Nadal, a comeback in record time

“A month and a half ago I didn’t know if I would return to the circuit and here I am. There were days that I could train twenty minutes and others zero. I was surprised to be in the final. I feel alive again in my tennis career.” are words of Reef Nadal after beating Italian Matteo Berrettini in the semi-final of the Australian Open. Again in a Grand Slam final, the twenty-ninth of his career, after overcoming all kinds of calamities that have kept him off the slopes for more than four months.

that the injury -an osteochondritis of the scaphoid caused by a lack of blood supply to a bone in the left foot, a congenital disease known as Müller-WeissIt was worrying, it became known on June 17 of last year, six days after falling in the Roland Garros semifinals against Djokovic. That day Nadal resigned from Wimbledon and the Jtokyo games “to extend my sports career and keep doing what makes me happy.

It was not until August 2 when he revealed, in Washington, that he had given up the big grass and the Olympic event due to pain in his left foot. Reappears in the North American capital on August 4 beating the American Jack Sock, but shows signs of foot pain. The next day he loses to South African Lloyd Harris. On the 10th he withdraws from the Toronto Masters 1,000 as the pain persists: “My scaphoid is flattened and it hurts”, He says. On the 20th, the season ends with the consequent renunciation of the US Open, the Masters Cup and the Davis Cup. “I’ve been playing for a year with more pain than I should,” he says.

On September 11, he reappears in Barcelona with crutches after undergoing aggressive treatment on his left foot.

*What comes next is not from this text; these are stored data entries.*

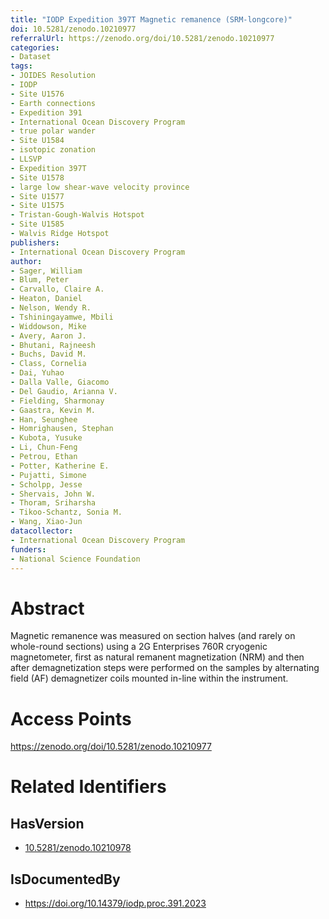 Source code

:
 ```yaml
---
title: "IODP Expedition 397T Magnetic remanence (SRM-longcore)"
doi: 10.5281/zenodo.10210977
referralUrl: https://zenodo.org/doi/10.5281/zenodo.10210977
categories:
- Dataset
tags:
- JOIDES Resolution
- IODP
- Site U1576
- Earth connections
- Expedition 391
- International Ocean Discovery Program
- true polar wander
- Site U1584
- isotopic zonation
- LLSVP
- Expedition 397T
- Site U1578
- large low shear-wave velocity province
- Site U1577
- Site U1575
- Tristan-Gough-Walvis Hotspot
- Site U1585
- Walvis Ridge Hotspot
publishers:
- International Ocean Discovery Program
author:
- Sager, William
- Blum, Peter
- Carvallo, Claire A.
- Heaton, Daniel
- Nelson, Wendy R.
- Tshiningayamwe, Mbili
- Widdowson, Mike
- Avery, Aaron J.
- Bhutani, Rajneesh
- Buchs, David M.
- Class, Cornelia
- Dai, Yuhao
- Dalla Valle, Giacomo
- Del Gaudio, Arianna V.
- Fielding, Sharmonay
- Gaastra, Kevin M.
- Han, Seunghee
- Homrighausen, Stephan
- Kubota, Yusuke
- Li, Chun-Feng
- Petrou, Ethan
- Potter, Katherine E.
- Pujatti, Simone
- Scholpp, Jesse
- Shervais, John W.
- Thoram, Sriharsha
- Tikoo-Schantz, Sonia M.
- Wang, Xiao-Jun
datacollector:
- International Ocean Discovery Program
funders:
- National Science Foundation
---
```


# Abstract
Magnetic remanence was measured on section halves (and rarely on whole-round sections) using a 2G Enterprises 760R cryogenic magnetometer, first as natural remanent magnetization (NRM) and then after demagnetization steps were performed on the samples by alternating field (AF) demagnetizer coils mounted in-line within the instrument.

# Access Points
https://zenodo.org/doi/10.5281/zenodo.10210977

# Related Identifiers
## HasVersion
- [10.5281/zenodo.10210978](../../10.5281/zenodo.10210978/)
## IsDocumentedBy
- https://doi.org/10.14379/iodp.proc.391.2023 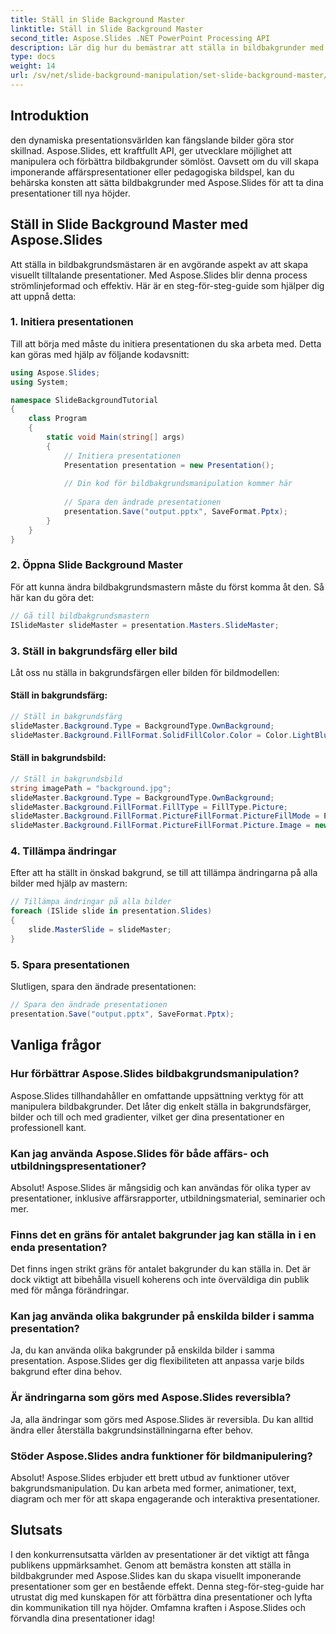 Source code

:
 ```yaml
---
title: Ställ in Slide Background Master
linktitle: Ställ in Slide Background Master
second_title: Aspose.Slides .NET PowerPoint Processing API
description: Lär dig hur du bemästrar att ställa in bildbakgrunder med Aspose.Slides i denna steg-för-steg-guide. Lyft dina presentationer till nästa nivå med engagerande bilder.
type: docs
weight: 14
url: /sv/net/slide-background-manipulation/set-slide-background-master/
---
```

## Introduktion

den dynamiska presentationsvärlden kan fängslande bilder göra stor skillnad. Aspose.Slides, ett kraftfullt API, ger utvecklare möjlighet att manipulera och förbättra bildbakgrunder sömlöst. Oavsett om du vill skapa imponerande affärspresentationer eller pedagogiska bildspel, kan du behärska konsten att sätta bildbakgrunder med Aspose.Slides för att ta dina presentationer till nya höjder.

## Ställ in Slide Background Master med Aspose.Slides

Att ställa in bildbakgrundsmästaren är en avgörande aspekt av att skapa visuellt tilltalande presentationer. Med Aspose.Slides blir denna process strömlinjeformad och effektiv. Här är en steg-för-steg-guide som hjälper dig att uppnå detta:

### 1. Initiera presentationen

Till att börja med måste du initiera presentationen du ska arbeta med. Detta kan göras med hjälp av följande kodavsnitt:

```csharp
using Aspose.Slides;
using System;

namespace SlideBackgroundTutorial
{
    class Program
    {
        static void Main(string[] args)
        {
            // Initiera presentationen
            Presentation presentation = new Presentation();
            
            // Din kod för bildbakgrundsmanipulation kommer här
            
            // Spara den ändrade presentationen
            presentation.Save("output.pptx", SaveFormat.Pptx);
        }
    }
}
```

### 2. Öppna Slide Background Master

För att kunna ändra bildbakgrundsmastern måste du först komma åt den. Så här kan du göra det:

```csharp
// Gå till bildbakgrundsmastern
ISlideMaster slideMaster = presentation.Masters.SlideMaster;
```

### 3. Ställ in bakgrundsfärg eller bild

Låt oss nu ställa in bakgrundsfärgen eller bilden för bildmodellen:

#### Ställ in bakgrundsfärg:
```csharp
// Ställ in bakgrundsfärg
slideMaster.Background.Type = BackgroundType.OwnBackground;
slideMaster.Background.FillFormat.SolidFillColor.Color = Color.LightBlue;
```

#### Ställ in bakgrundsbild:
```csharp
// Ställ in bakgrundsbild
string imagePath = "background.jpg";
slideMaster.Background.Type = BackgroundType.OwnBackground;
slideMaster.Background.FillFormat.FillType = FillType.Picture;
slideMaster.Background.FillFormat.PictureFillFormat.PictureFillMode = PictureFillMode.Stretch;
slideMaster.Background.FillFormat.PictureFillFormat.Picture.Image = new IPPImage(Image.FromFile(imagePath));
```

### 4. Tillämpa ändringar

Efter att ha ställt in önskad bakgrund, se till att tillämpa ändringarna på alla bilder med hjälp av mastern:

```csharp
// Tillämpa ändringar på alla bilder
foreach (ISlide slide in presentation.Slides)
{
    slide.MasterSlide = slideMaster;
}
```

### 5. Spara presentationen

Slutligen, spara den ändrade presentationen:

```csharp
// Spara den ändrade presentationen
presentation.Save("output.pptx", SaveFormat.Pptx);
```

## Vanliga frågor

### Hur förbättrar Aspose.Slides bildbakgrundsmanipulation?

Aspose.Slides tillhandahåller en omfattande uppsättning verktyg för att manipulera bildbakgrunder. Det låter dig enkelt ställa in bakgrundsfärger, bilder och till och med gradienter, vilket ger dina presentationer en professionell kant.

### Kan jag använda Aspose.Slides för både affärs- och utbildningspresentationer?

Absolut! Aspose.Slides är mångsidig och kan användas för olika typer av presentationer, inklusive affärsrapporter, utbildningsmaterial, seminarier och mer.

### Finns det en gräns för antalet bakgrunder jag kan ställa in i en enda presentation?

Det finns ingen strikt gräns för antalet bakgrunder du kan ställa in. Det är dock viktigt att bibehålla visuell koherens och inte överväldiga din publik med för många förändringar.

### Kan jag använda olika bakgrunder på enskilda bilder i samma presentation?

Ja, du kan använda olika bakgrunder på enskilda bilder i samma presentation. Aspose.Slides ger dig flexibiliteten att anpassa varje bilds bakgrund efter dina behov.

### Är ändringarna som görs med Aspose.Slides reversibla?

Ja, alla ändringar som görs med Aspose.Slides är reversibla. Du kan alltid ändra eller återställa bakgrundsinställningarna efter behov.

### Stöder Aspose.Slides andra funktioner för bildmanipulering?

Absolut! Aspose.Slides erbjuder ett brett utbud av funktioner utöver bakgrundsmanipulation. Du kan arbeta med former, animationer, text, diagram och mer för att skapa engagerande och interaktiva presentationer.

## Slutsats

I den konkurrensutsatta världen av presentationer är det viktigt att fånga publikens uppmärksamhet. Genom att bemästra konsten att ställa in bildbakgrunder med Aspose.Slides kan du skapa visuellt imponerande presentationer som ger en bestående effekt. Denna steg-för-steg-guide har utrustat dig med kunskapen för att förbättra dina presentationer och lyfta din kommunikation till nya höjder. Omfamna kraften i Aspose.Slides och förvandla dina presentationer idag!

Nothing would be heard of him until September 11, when he reappears in Barcelona on crutches after undergoing aggressive treatment on his left foot. More than a month of rest, without putting the foot on the ground, rehabilitation and return to training. Reappears on December 17 at the exhibition tournament in Abu Dhabi, 133 days later, with a loss to Andy Murray. Upon his return from the United Arab Emirates, he tests positive for covid which jeopardizes his participation in the Australian Open. But he moves to the continent and wins the Melbourne tournament, the 89th title of his career.

On January 19, after winning the second round of the Australian Open against German Yannick Hanfmann, Nadal, who turns 36 on June 3, be honest about your injury and how you are coping, now, and what remains of his sports career: “I have a problem down there that has no solution. With the scaphoid split in half it is difficult for the injury to be forgotten, will not be forgotten for the rest of my life. That is what I would sign to face the future with a little positivism. What I am not going to do is play without having options at all or for it to be extreme suffering. Suffering with options is always going to be worth it. If the suffering is without options to achieve the objectives, then it loses its meaning. If there comes a time when pain overcomes everything else, and takes away the illusion of achieving goals, it’s time to think about other things. I have to be prepared to accept what may come in this life. This Sunday, at 9.30 in the morning (Eurosport) he will play a new Grand Slam final in the closest thing to a miracle. Nadal is back in a big way.